The Sweeper: America’s Lower League Crisis Continues
In London today, USL founder and president emeritus Francisco Marcos and USL chief executive Alec Papadakis were scheduled to be hobknobbing at the prestigious Leaders in Football conference, “the world’s most exclusive football business event where 1,000 senior executives linked to International Clubs, Leagues, Federations and Brands come together to learn, network and do business.”
Let us hope Marcos and Papadakis are doing a lot of the learning part, as back in the US, the league they run is falling apart as if it were American soccer in the twentieth century. This is a shame, because much of what USL has achieved over the past two decades has been pretty impressive: a structure containing, in 2009, well over 100 professional and amateur clubs critical for the development of American soccer.
But since Papadakis’ Atlanta-based Nu-Rock Holdings controversially purchased USL earlier this summer from Nike, USL’s poor relations with their top flight ownership has come to the fore as we’ve noted here many times, with a number of USL-1 clubs still threatening to break-away. An emergency meeting in New York City this week called by the US Soccer Federation seems to have stabilized tensions for now.
Forgotten in the byzantine details is one simple fact: USL-1 remains the only league in the world where the team owners do not control the league. This is why when the league seems unable to even properly schedule and market its USL-1 Championship final — Away from the Numbers reports that “the date and time of the Championship final second leg remains something of a mystery” — it becomes clearer why some owners believe an overhaul is needed to professionalize and market its elite division.
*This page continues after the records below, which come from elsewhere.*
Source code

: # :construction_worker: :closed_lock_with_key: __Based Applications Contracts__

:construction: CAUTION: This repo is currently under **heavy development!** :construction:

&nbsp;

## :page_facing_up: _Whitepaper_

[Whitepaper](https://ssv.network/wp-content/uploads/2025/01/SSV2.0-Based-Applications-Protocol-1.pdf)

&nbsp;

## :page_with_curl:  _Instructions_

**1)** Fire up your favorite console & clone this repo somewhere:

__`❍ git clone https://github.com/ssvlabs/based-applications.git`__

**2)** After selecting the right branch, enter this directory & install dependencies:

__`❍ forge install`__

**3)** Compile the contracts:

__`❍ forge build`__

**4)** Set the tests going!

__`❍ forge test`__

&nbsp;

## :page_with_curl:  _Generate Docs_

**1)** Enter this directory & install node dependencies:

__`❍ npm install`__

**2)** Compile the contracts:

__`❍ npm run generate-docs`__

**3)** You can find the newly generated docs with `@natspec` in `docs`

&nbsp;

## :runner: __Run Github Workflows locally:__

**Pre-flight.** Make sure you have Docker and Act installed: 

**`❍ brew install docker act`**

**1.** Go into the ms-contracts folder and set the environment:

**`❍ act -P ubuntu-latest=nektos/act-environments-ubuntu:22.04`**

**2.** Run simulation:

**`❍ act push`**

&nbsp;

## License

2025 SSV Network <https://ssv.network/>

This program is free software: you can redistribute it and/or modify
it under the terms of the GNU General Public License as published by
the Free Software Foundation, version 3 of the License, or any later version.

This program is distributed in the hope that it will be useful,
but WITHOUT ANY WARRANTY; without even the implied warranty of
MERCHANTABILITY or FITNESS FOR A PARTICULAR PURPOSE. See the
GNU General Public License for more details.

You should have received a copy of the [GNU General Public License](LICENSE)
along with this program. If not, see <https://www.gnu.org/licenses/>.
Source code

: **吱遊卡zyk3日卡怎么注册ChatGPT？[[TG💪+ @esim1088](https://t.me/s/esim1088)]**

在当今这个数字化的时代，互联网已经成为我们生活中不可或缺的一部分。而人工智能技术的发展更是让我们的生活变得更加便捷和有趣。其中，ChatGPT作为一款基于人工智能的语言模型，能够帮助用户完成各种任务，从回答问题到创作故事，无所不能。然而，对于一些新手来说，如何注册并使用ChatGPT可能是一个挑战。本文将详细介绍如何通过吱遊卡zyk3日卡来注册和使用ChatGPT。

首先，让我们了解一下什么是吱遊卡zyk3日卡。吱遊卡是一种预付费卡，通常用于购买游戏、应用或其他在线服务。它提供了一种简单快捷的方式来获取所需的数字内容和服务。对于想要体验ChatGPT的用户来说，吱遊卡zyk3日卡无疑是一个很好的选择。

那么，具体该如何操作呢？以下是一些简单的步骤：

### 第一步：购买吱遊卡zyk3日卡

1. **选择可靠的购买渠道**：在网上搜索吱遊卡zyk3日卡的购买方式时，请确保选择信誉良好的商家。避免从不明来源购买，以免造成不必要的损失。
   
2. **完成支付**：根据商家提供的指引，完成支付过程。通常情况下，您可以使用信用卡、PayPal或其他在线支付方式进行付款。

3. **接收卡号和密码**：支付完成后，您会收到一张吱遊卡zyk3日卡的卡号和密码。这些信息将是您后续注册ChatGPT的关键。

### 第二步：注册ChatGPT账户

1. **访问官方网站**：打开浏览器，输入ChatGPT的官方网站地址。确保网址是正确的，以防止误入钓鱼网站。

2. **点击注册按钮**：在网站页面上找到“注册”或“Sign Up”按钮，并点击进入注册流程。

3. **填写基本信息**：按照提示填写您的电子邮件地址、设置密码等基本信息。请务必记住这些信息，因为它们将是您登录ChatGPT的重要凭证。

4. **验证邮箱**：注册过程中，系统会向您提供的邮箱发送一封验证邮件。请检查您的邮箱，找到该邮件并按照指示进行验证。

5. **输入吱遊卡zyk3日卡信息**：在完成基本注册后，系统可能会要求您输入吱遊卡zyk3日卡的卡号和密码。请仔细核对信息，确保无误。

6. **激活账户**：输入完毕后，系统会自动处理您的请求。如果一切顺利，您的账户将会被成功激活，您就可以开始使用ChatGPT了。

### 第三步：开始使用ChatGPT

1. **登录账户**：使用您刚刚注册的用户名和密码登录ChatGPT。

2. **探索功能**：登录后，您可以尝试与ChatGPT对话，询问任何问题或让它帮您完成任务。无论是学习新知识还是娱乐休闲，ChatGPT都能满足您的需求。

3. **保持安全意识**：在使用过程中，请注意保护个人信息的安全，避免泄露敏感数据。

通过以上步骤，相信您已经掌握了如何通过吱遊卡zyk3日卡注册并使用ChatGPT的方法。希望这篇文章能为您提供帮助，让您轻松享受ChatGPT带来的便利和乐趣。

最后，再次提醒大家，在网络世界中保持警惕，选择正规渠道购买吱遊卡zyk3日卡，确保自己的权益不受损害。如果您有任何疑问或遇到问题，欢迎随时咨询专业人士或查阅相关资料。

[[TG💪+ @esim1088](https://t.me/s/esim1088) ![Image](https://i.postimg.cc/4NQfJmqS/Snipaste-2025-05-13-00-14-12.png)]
- It’s amazing people are taking Jack Warner’s criticisms of England’s World Cup bids seriously. The man is hardly known as an objective and fair-minded observer of such processes without interests of his own, is he?
- Alex Ferguson’s big mouth gets a bashing, as the media complains about getting distracted by his barbs.
- Strange question marks hang over Kenya’s Football Association, accused of planning to throw their World Cup qualifier against Tunisia this week.
- England’s World Cup qualifier to be shown exclusively on Ceefax! More seriously, the debate over England’s game only appearing on the internet goes on, with many complaining it “won’t be shown down the pub with my mates.” The debate is curious — do people really think that the near future of football won’t be HD broadcasts, but will be internet streams? Surely this mess has more to do with Setanta’s collapse than any technological transformation. Of course, as Paul Doyle points out in the Guardian, at least the fuss is over the broadcast of the game and not the state of the England team, given the match is a dead rubber now anyway.
- Avram Grant’s return to Portsmouth as Director of Football is seen as simply a step towards the ousting of manager Paul Hart, and Grant’s appointment as manager.
- Happy birthday to my Chicago Fire! Peter Wilt’s reminiscence of October 8, 1997 here yesterday was a nice touch. The club has a lot of problems that frustrate me immensely as a supporter, but without its existence I wouldn’t even have met my wife or had many a great time with friends following the team across the country, so I’ll be toasting to it tonight. I hope to see those of you in Chicago out at Toyota Park to celebrate this evening.